Prove that: (secθ+tanθ-1)/(tanθ-secθ+1)= cosθ/(1-sinθ)
KINDLY ANSWER ACCORDING TO CLASS 10 MATHS

Answer 1

TO PROVE THAT :-

$\sf \dfrac{sec\theta+tan\theta- 1}{tan\theta-sec\theta+1}= \dfrac{cos\theta}{1-sin\theta}$

SOLUTION :-

$\sf L.H.S = \dfrac{sec\theta+tan\theta-1}{tan\theta-sec\theta+1}$

         $= \sf \dfrac{sec\theta+tan\theta-(sec^2\theta-tan^2\theta)}{tan\theta-sec\theta+1} \ \ \ \ \ \ \ \ \ \ \ \ \ \ \ \ \ \ \ \ \ \ \ \ \ \ \ [ \ sec^2\theta-tan^2\theta= 1 \ ]\\\\= \dfrac{sec\theta+tan\theta-(sec\theta+tan\theta)\times (sec\theta-tan\theta)}{tan\theta-sec\theta+1}$

Take $\sf sec\theta+tan\theta$ as common,

        $= \sf \dfrac{sec\theta+tan\theta \ [1-(sec\theta-tan\that)]}{tan\theta- sec\theta+1}\\\\= \dfrac{sec\theta+tan\theta \ (1-sec\theta+tan\theta)}{tan\theta-sec\theta+1}\\\\= \dfrac{sec\theta+tan\theta \ (tan\theta- sec\theta+1)}{tan\theta-sec\theta+1} \\\\= sec\theta+tan\theta\\\\= \dfrac{1}{cos\theta}+\dfrac{sin \theta}{cos\theta}\\\\= \dfrac{1+sin\theta}{cos\theta}$

Multiplying both numerator and denominator by $\sf ( 1-sin\theta)$ .

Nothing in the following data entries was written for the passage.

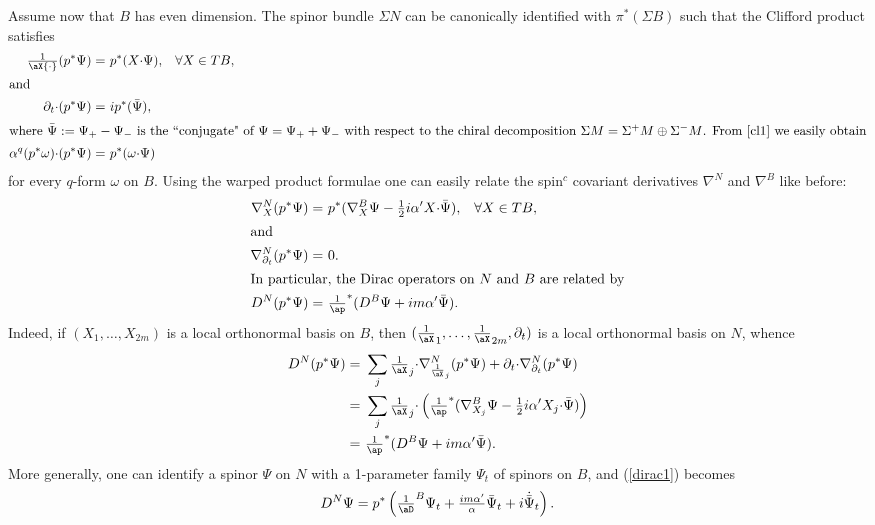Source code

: \documentclass[12pt]{amsart}
\begin{document}
Assume now that $B$ has even dimension.
The spinor bundle $\Sigma N$ can be canonically identified with
$\pi^*(\Sigma B)$ such  
that the Clifford product satisfies  
\begin{align}\label{cl1}
\tfrac{1}\aX{{\cdot}}(p^*{\Psi})=&\ p^*(X{{\cdot}}{\Psi}),&&\forall  X\in TB,\\
\intertext{and}
\label{cl2} {{\partial_t}}{{\cdot}}(p^*{\Psi})=&\ ip^*(\bar{\Psi}),\\
\intertext{where $\bar{\Psi}:={\Psi}_+-{\Psi}_-$ is the ``conjugate" of
  ${\Psi}={\Psi}_++{\Psi}_-$ with respect to the chiral decomposition $\Sigma
  M=\Sigma ^+M\oplus \Sigma ^-M$.
   From \eqref{cl1} we easily obtain}
\label{cl3}{\alpha}^q(p ^*\omega){{\cdot}}(p^*{\Psi})=&\ p^*(\omega{{\cdot}}{\Psi})
\end{align}
for every $q$-form $\omega$ on $B$. 
Using the warped product formulae
one can easily relate the spin$^c$ covariant derivatives ${\nabla}^N$ and
${\nabla}^B$ like before:
\begin{align}{\nabla}^N_X(p^*{\Psi})=&\ p^*({\nabla}^B_{X}{\Psi}-
  \tfrac{1}{2}i{\alpha}'X{{\cdot}}\bar{\Psi}),&& \forall X\in TB,\\
\intertext{and}
{\nabla}^N_{{\partial_t}}(p^*{\Psi})=&\ 0.\\
\intertext{In particular, the Dirac operators on $N$ and $B$ are related by}
\label{dirac1}
  D^N(p^*{\Psi})=&\ \tfrac{1}\ap^*(D^B{\Psi}+im{\alpha}'\bar{\Psi}).
\end{align}
Indeed, if $(X_1,\ldots,X_{2m})$ is a local orthonormal basis on $B$,
then $(\frac{1}\aX_1,\ldots,\frac{1}\aX_{2m},{{\partial_t}})$ is a local
orthonormal basis on $N$, whence
\begin{align*}  
D^N(p^*{\Psi})=&\ \sum_j \tfrac{1}\aX_j{{\cdot}}{\nabla}^N_{\frac{1}\aX_j}(p ^*\Psi)
+{{\partial_t}}{{\cdot}}{\nabla}^N_{{\partial_t}}(p^*{\Psi})\\
=&\ \sum_j
\tfrac{1}\aX_j{{\cdot}}\left(\tfrac{1}\ap^*({\nabla}^B_{X_j}{\Psi}-
\tfrac{1}{2}i{\alpha}'X_j{{\cdot}}\bar{\Psi})\right)\\
=&\ \tfrac{1}\ap^*(D^B{\Psi}+im{\alpha}'\bar{\Psi}).
\end{align*}
More generally, one can identify a spinor $\Psi$ on $N$ with a
1-parameter family ${\Psi}_t$ of spinors on $B$, and  (\ref{dirac1})
becomes
\begin{equation}\label{dirac2}
  D^N{\Psi}=p^*\left(\tfrac{1}\aD^B{\Psi}_t+
\tfrac{im{\alpha}'}{\alpha}\bar{\Psi}_t+i{\dot{\bar{\Psi}}_t}\right). 
\end{equation}
\end{document}
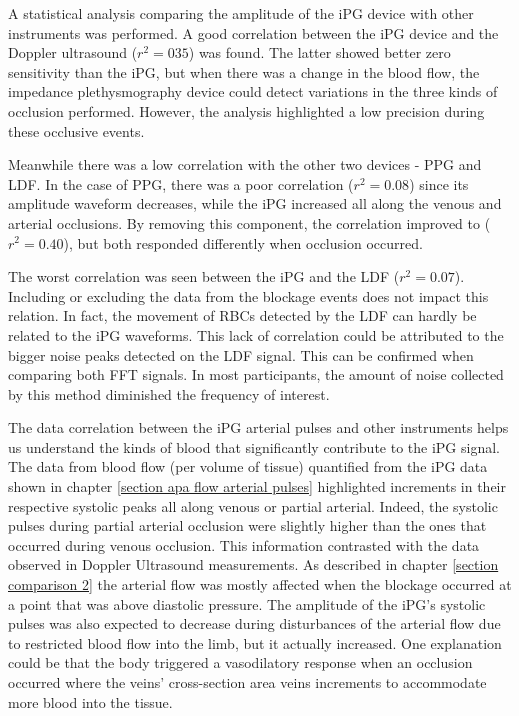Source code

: A statistical analysis comparing the amplitude of the iPG device with other instruments was performed.  A good correlation between the iPG device and the Doppler ultrasound ($r^2 = 035$) was found. The latter showed better zero sensitivity than the iPG, but when there was a change in the blood flow, the impedance plethysmography device could detect variations in the three kinds of occlusion performed. However, the analysis highlighted a low precision during these occlusive events. 

Meanwhile there was a low correlation with the other two devices - PPG and LDF. In the case of PPG, there was a poor correlation ($r^2 = 0.08$) since its amplitude waveform decreases, while the iPG increased all along the venous and arterial occlusions.  By removing this component, the correlation improved to ($r^2 = 0.40$), but both responded differently when occlusion occurred.

The worst correlation was seen between the iPG and the LDF ($r^2 = 0.07$). Including or excluding the data from the blockage events does not impact this relation. In fact, the movement of RBCs detected by the LDF can hardly be related to the iPG waveforms. This lack of correlation could be attributed to the bigger noise peaks detected on the LDF signal. This can be confirmed when comparing both FFT signals. In most participants, the amount of noise collected by this method diminished the frequency of interest. 

The data correlation between the iPG arterial pulses and other instruments helps us understand the kinds of blood that significantly contribute to the iPG signal. The data from blood flow (per volume of tissue) quantified from the iPG data shown in chapter \ref{section apa flow arterial pulses} highlighted increments in their respective systolic peaks all along venous or partial arterial. Indeed, the systolic pulses during partial arterial occlusion were slightly higher than the ones that occurred during venous occlusion. This information contrasted with the data observed in Doppler Ultrasound measurements. As described in chapter \ref{section comparison 2} the arterial flow was mostly affected when the blockage occurred at a point that was above diastolic pressure. The amplitude of the iPG's systolic pulses was also expected to decrease during disturbances of the arterial flow due to restricted blood flow into the limb, but it actually increased. One explanation could be that the body triggered a vasodilatory response when an occlusion occurred where the veins' cross-section area veins increments to accommodate more blood into the tissue. 

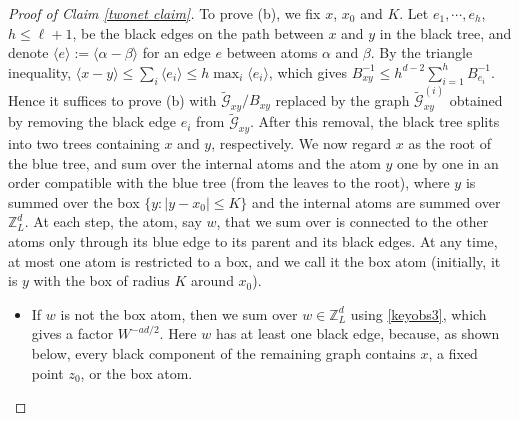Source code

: \documentclass{article}
\newcommand{\1}{\mathds{1}}
\numberwithin{equation}{section}
\newcommand{\al}{\alpha}
\renewcommand{\cal}{\mathcal}
\newcommand{\wt}{\widetilde}
\renewcommand{\leq}{\leqslant}
\renewcommand{\le}{\leq}
\newcommand{\Z}{\mathbb{Z}}
\theoremstyle{plain} %
\theoremstyle{remark}
\begin{document}
\begin{proof}[Proof of Claim \ref{twonet claim}]
To prove (b), we fix $x$, $x_0$ and $K$. Let $e_1,\cdots,e_h$, $h\le \ell+1$, be the black edges on the path between $x$ and $y$ in the black tree, and denote $\langle e\rangle:=\langle \al-\beta\rangle$ for an edge $e$ between atoms $\al$ and $\beta$. By the triangle inequality, $\langle x-y\rangle \le \sum_{i}\langle e_i\rangle\le h\max_i\langle e_i\rangle$, which gives $B_{xy}^{-1}\le h^{d-2}\sum_{i=1}^h B_{e_i}^{-1}$. Hence it suffices to prove (b) with $\wt{\cal G}_{xy}/B_{xy}$ replaced by the graph $\wt{\cal G}^{(i)}_{xy}$ obtained by removing the black edge $e_i$ from $\wt{\cal G}_{xy}$. After this removal, the black tree splits into two trees containing $x$ and $y$, respectively. We now regard $x$ as the root of the blue tree, and sum over the internal atoms and the atom $y$ one by one in an order compatible with the blue tree (from the leaves to the root), where $y$ is summed over the box $\{y:|y-x_0|\le K\}$ and the internal atoms are summed over $\Z_L^d$. At each step, the atom, say $w$, that we sum over is connected to the other atoms only through its blue edge to its parent and its black edges. At any time, at most one atom is restricted to a box, and we call it the box atom (initially, it is $y$ with the box of radius $K$ around $x_0$). 
\begin{itemize}
\item If $w$ is not the box atom, then we sum over $w\in\Z_L^d$ using \eqref{keyobs3}, which gives a factor $W^{-ad/2}$. Here $w$ has at least one black edge, because, as shown below, every black component of the remaining graph contains $x$, a fixed point $z_0$, or the box atom.


\end{itemize}
\end{proof}
\end{document}
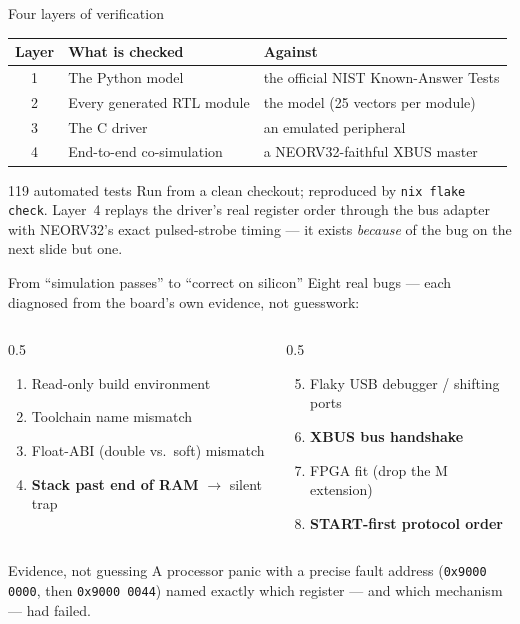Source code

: \documentclass[aspectratio=169,11pt]{beamer}
\newcommand{\code}[1]{\texttt{\small #1}}
\begin{document}
\begin{frame}{Four layers of verification}
\small
\begin{center}
\begin{tabular}{cll}
\toprule
\textbf{Layer} & \textbf{What is checked} & \textbf{Against}\\
\midrule
1 & The Python model & the official NIST Known-Answer Tests\\
2 & Every generated RTL module & the model (25 vectors per module)\\
3 & The C driver & an emulated peripheral\\
4 & End-to-end co-simulation & a NEORV32-faithful XBUS master\\
\bottomrule
\end{tabular}
\end{center}
\vspace{3mm}
\begin{block}{119 automated tests}
\small Run from a clean checkout; reproduced by \code{nix flake check}. Layer~4
replays the driver's real register order through the bus adapter with NEORV32's
exact pulsed-strobe timing --- it exists \emph{because} of the bug on the next
slide but one.
\end{block}
\end{frame}

\begin{frame}{From ``simulation passes'' to ``correct on silicon''}
\small Eight real bugs --- each diagnosed from the board's own evidence, not guesswork:
\begin{columns}[T]
\begin{column}{0.5\textwidth}
\begin{enumerate}
\item Read-only build environment
\item Toolchain name mismatch
\item Float-ABI (double vs.\ soft) mismatch
\item \textbf{Stack past end of RAM} $\to$ silent trap
\end{enumerate}
\end{column}
\begin{column}{0.5\textwidth}
\begin{enumerate}\setcounter{enumi}{4}
\item Flaky USB debugger / shifting ports
\item \alert{\textbf{XBUS bus handshake}}
\item FPGA fit (drop the M extension)
\item \alert{\textbf{START-first protocol order}}
\end{enumerate}
\end{column}
\end{columns}
\vspace{2mm}
\begin{block}{Evidence, not guessing}
\small A processor panic with a precise fault address (\code{0x9000\,0000}, then
\code{0x9000\,0044}) named exactly which register --- and which mechanism --- had
failed.
\end{block}
\end{frame}
\end{document}
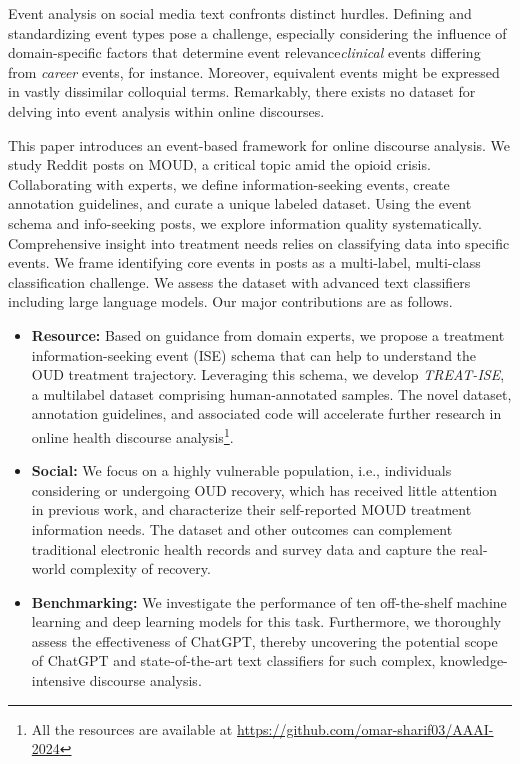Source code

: \documentclass[letterpaper]{article}
\begin{document}
Event analysis on social media text confronts distinct hurdles. Defining and standardizing event types pose a challenge, especially considering the influence of domain-specific factors that determine event relevance\textit{clinical} events differing from \textit{career} events, for instance. Moreover, equivalent events might be expressed in vastly dissimilar colloquial terms. Remarkably, there exists no dataset for delving into event analysis within online discourses.


This paper introduces an event-based framework for online discourse analysis. We study Reddit posts on MOUD, a critical topic amid the opioid crisis. Collaborating with experts, we define information-seeking events, create annotation guidelines, and curate a unique labeled dataset. Using the event schema and info-seeking posts, we explore information quality systematically. Comprehensive insight into treatment needs relies on classifying data into specific events. We frame identifying core events in posts as a multi-label, multi-class classification challenge. We assess the dataset with advanced text classifiers including large language models.
Our major contributions are as follows.
\begin{itemize}

    \item \textbf{Resource:} Based on guidance from domain experts, we propose a treatment information-seeking event (ISE) schema that can help to understand the OUD treatment trajectory. Leveraging this schema, we develop \textit{TREAT-ISE}, a multilabel dataset comprising human-annotated samples. The novel dataset, annotation guidelines, and associated code will accelerate further research in online health discourse analysis\footnote{All the resources are available at \url{https://github.com/omar-sharif03/AAAI-2024}}.

     \item \textbf{Social:} We focus on a highly vulnerable population, i.e., individuals considering or undergoing OUD recovery, which has received little attention in previous work, and characterize their self-reported MOUD treatment information needs. The dataset and other outcomes can complement traditional electronic health records and survey data and capture the real-world complexity of recovery.
    \item \textbf{Benchmarking:} We investigate the performance of ten off-the-shelf machine learning and deep learning models for this task. Furthermore, we thoroughly assess the effectiveness of ChatGPT, thereby uncovering the potential scope of ChatGPT and state-of-the-art text classifiers for such complex, knowledge-intensive discourse analysis.
\end{itemize}
\end{document}
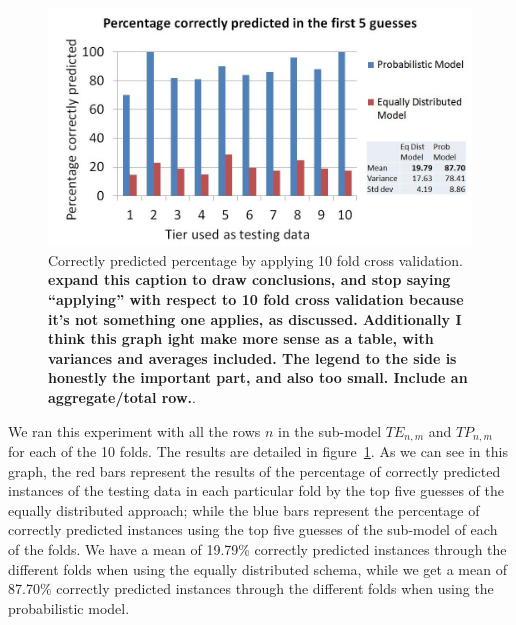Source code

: \documentclass[conference]{IEEEtran}
\newcommand{\todo}[1]
  {{\scriptsize \textbf{\color{red} {#1}}}}
\begin{document}
{%


\begin{figure}[!h]
  \centering
    \includegraphics[scale=0.33]{sanity1}
  \caption{Correctly predicted percentage by applying 10 fold cross
    validation. \todo{expand this caption to draw conclusions, and stop saying ``applying'' with
      respect to 10 fold cross validation because it's not something one
      applies, as discussed.  Additionally I think this graph ight make more
      sense as a table, with variances and averages included.  The legend to the
      side is honestly the important part, and also too small.  Include an
      aggregate/total row.}.   }
  \label{fig:results10fcv}
\end{figure}

We ran this experiment with all the rows $n$ in the sub-model $TE_{n,m}$ and 
$TP_{n,m}$ for each of the 10 
folds. The results are detailed in figure~\ref{fig:results10fcv}. As we can see 
in this graph, the red bars represent the results of the percentage of correctly 
predicted instances of the testing data in each particular fold by the top five guesses of the equally distributed approach; while the blue 
bars represent the percentage of correctly predicted instances using the top five 
guesses of the sub-model of each of the folds. We have a mean of 19.79\% 
correctly predicted instances through the different folds when using the equally 
distributed schema, while we get a mean of 87.70\% correctly predicted instances 
through the different folds when using the probabilistic model. 

}
\end{document}
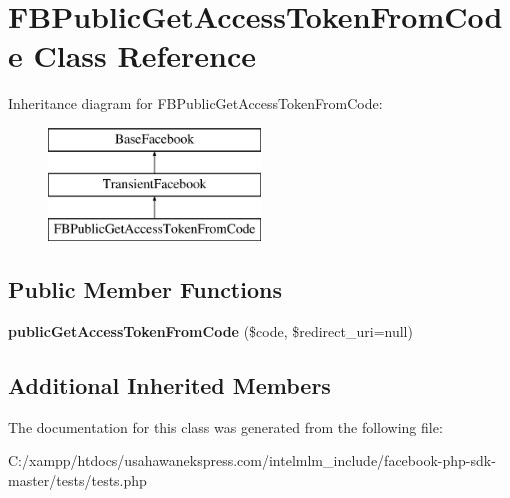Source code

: \hypertarget{class_f_b_public_get_access_token_from_code}{\section{F\-B\-Public\-Get\-Access\-Token\-From\-Code Class Reference}
\label{class_f_b_public_get_access_token_from_code}
}
Inheritance diagram for F\-B\-Public\-Get\-Access\-Token\-From\-Code\-:\begin{figure}[H]
\begin{center}
\leavevmode
\includegraphics[height=3.000000cm]{class_f_b_public_get_access_token_from_code}
\end{center}
\end{figure}
\subsection*{Public Member Functions}
\begin{DoxyCompactItemize}
\item 
\hypertarget{class_f_b_public_get_access_token_from_code_a7b8421d1ce1f990d1f0ff0b204864e4a}{{\bfseries public\-Get\-Access\-Token\-From\-Code} (\$code, \$redirect\-\_\-uri=null)}\label{class_f_b_public_get_access_token_from_code_a7b8421d1ce1f990d1f0ff0b204864e4a}

\end{DoxyCompactItemize}
\subsection*{Additional Inherited Members}


The documentation for this class was generated from the following file\-:\begin{DoxyCompactItemize}
\item 
C\-:/xampp/htdocs/usahawanekspress.\-com/intelmlm\-\_\-include/facebook-\/php-\/sdk-\/master/tests/tests.\-php\end{DoxyCompactItemize}
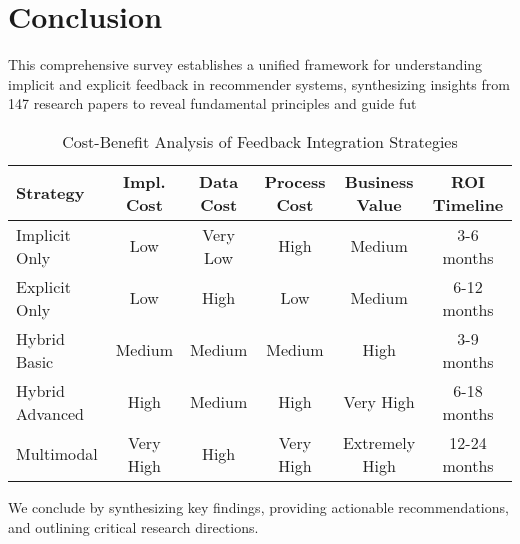 
\section{Conclusion}
\label{sec:conclusion}

This comprehensive survey establishes a unified framework for understanding implicit and explicit feedback in recommender systems, synthesizing insights from 147 research papers to reveal fundamental principles and guide fut\begin{table}[h]
\centering
\caption{Cost-Benefit Analysis of Feedback Integration Strategies}
\label{tab:cost_benefit}
\scriptsize
\begin{tabular}{@{}lccccc@{}}
\toprule
Strategy & Impl. Cost & Data Cost & Process Cost & Business Value & ROI Timeline \\
\midrule
Implicit Only & Low & Very Low & High & Medium & 3-6 months \\
Explicit Only & Low & High & Low & Medium & 6-12 months \\
Hybrid Basic & Medium & Medium & Medium & High & 3-9 months \\
Hybrid Advanced & High & Medium & High & Very High & 6-18 months \\
Multimodal & Very High & High & Very High & Extremely High & 12-24 months \\
\bottomrule
\end{tabular}
\end{table} We conclude by synthesizing key findings, providing actionable recommendations, and outlining critical research directions.

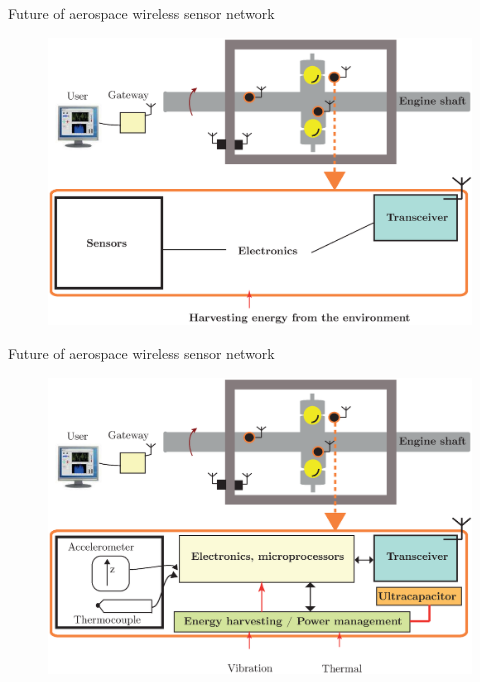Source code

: \documentclass[LaTeX2e,10pt]{beamer}
\begin{document}
\begin{frame}{Future of aerospace wireless sensor network}
\vskip-5pt %
\begin{figure}[h!]
	\centering
		\includegraphics[width=\linewidth]{./Images/I2BS-3.eps}
\end{figure}
\end{frame}
\begin{frame}{Future of aerospace wireless sensor network}
\vskip-5pt %
\begin{figure}[h!]
	\centering
		\includegraphics[width=\linewidth]{./Images/I2BS-4.eps}
\end{figure}
\end{frame}
\end{document}
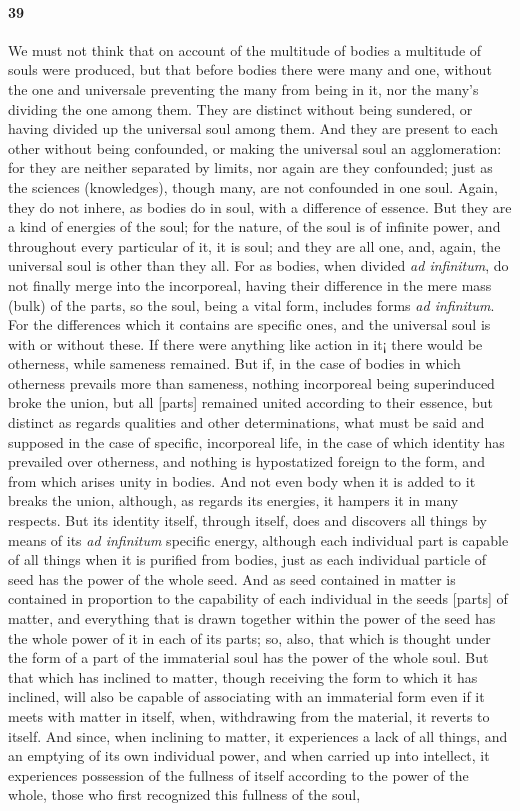 \documentclass{article}
\begin{document}
\paragraph{39} We must not think that on account of the multitude of bodies a multitude of souls were produced, but that before bodies there were many and one, without the one and universale preventing the many from being in it, nor the many’s dividing the one among them. They are distinct without being sundered, or having divided up the universal soul among them. And they are present to each other without being confounded, or making the universal soul an agglomeration: for they are neither separated by limits, nor again are they confounded; just as the sciences (knowledges), though many, are not confounded in one soul. Again, they do not inhere, as bodies do in soul, with a difference of essence. But they are a kind of energies of the soul; for the nature, of the soul is of infinite power, and throughout every particular of it, it is soul; and they are all one, and, again, the universal soul is other than they all. For as bodies, when divided \textit{ad infinitum}, do not finally merge into the incorporeal, having their difference in the mere mass (bulk) of the parts, so the soul, being a vital form, includes forms \textit{ad infinitum}. For the differences which it contains are specific ones, and the universal soul is with or without these. If there were anything like action in it¡ there would be otherness, while sameness remained. But if, in the case of bodies in which otherness prevails more than sameness, nothing incorporeal being superinduced broke the union, but all [parts] remained united according to their essence, but distinct as regards qualities and other determinations, what must be said and supposed in the case of specific, incorporeal life, in the case of which identity has prevailed over otherness, and nothing is hypostatized foreign to the form, and from which arises unity in bodies. And not even body when it is added to it breaks the union, although, as regards its energies, it hampers it in many respects. But its identity itself, through itself, does and discovers all things by means of its \textit{ad infinitum} specific energy, although each individual part is capable of all things when it is purified from bodies, just as each individual particle of seed has the power of the whole seed. And as seed contained in matter is contained in proportion to the capability of each individual in the seeds [parts] of matter, and everything that is drawn together within the power of the seed has the whole power of it in each of its parts; so, also, that which is thought under the form of a part of the immaterial soul has the power of the whole soul. But that which has inclined to matter, though receiving the form to which it has inclined, will also be capable of associating with an immaterial form even if it meets with matter in itself, when, withdrawing from the material, it reverts to itself. And since, when inclining to matter, it experiences a lack of all things, and an emptying of its own individual power, and when carried up into intellect, it experiences possession of the fullness of itself according to the power of the whole, those who first recognized this fullness of the soul, 
\end{document}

        $= \sf \dfrac{(1+sin^2\theta)(1-sin\theta)}{cos\theta(1-sin\theta)}\\\\= \dfrac{1-sin^2\theta}{cos\theta(1-sin\theta)}\\\\= \dfrac{cos^2\theta}{\cos\theta(1-sin\theta)}\\\\= \dfrac{cos\theta}{1-sin\theta} \\\\= R.H.S$

Hence proved.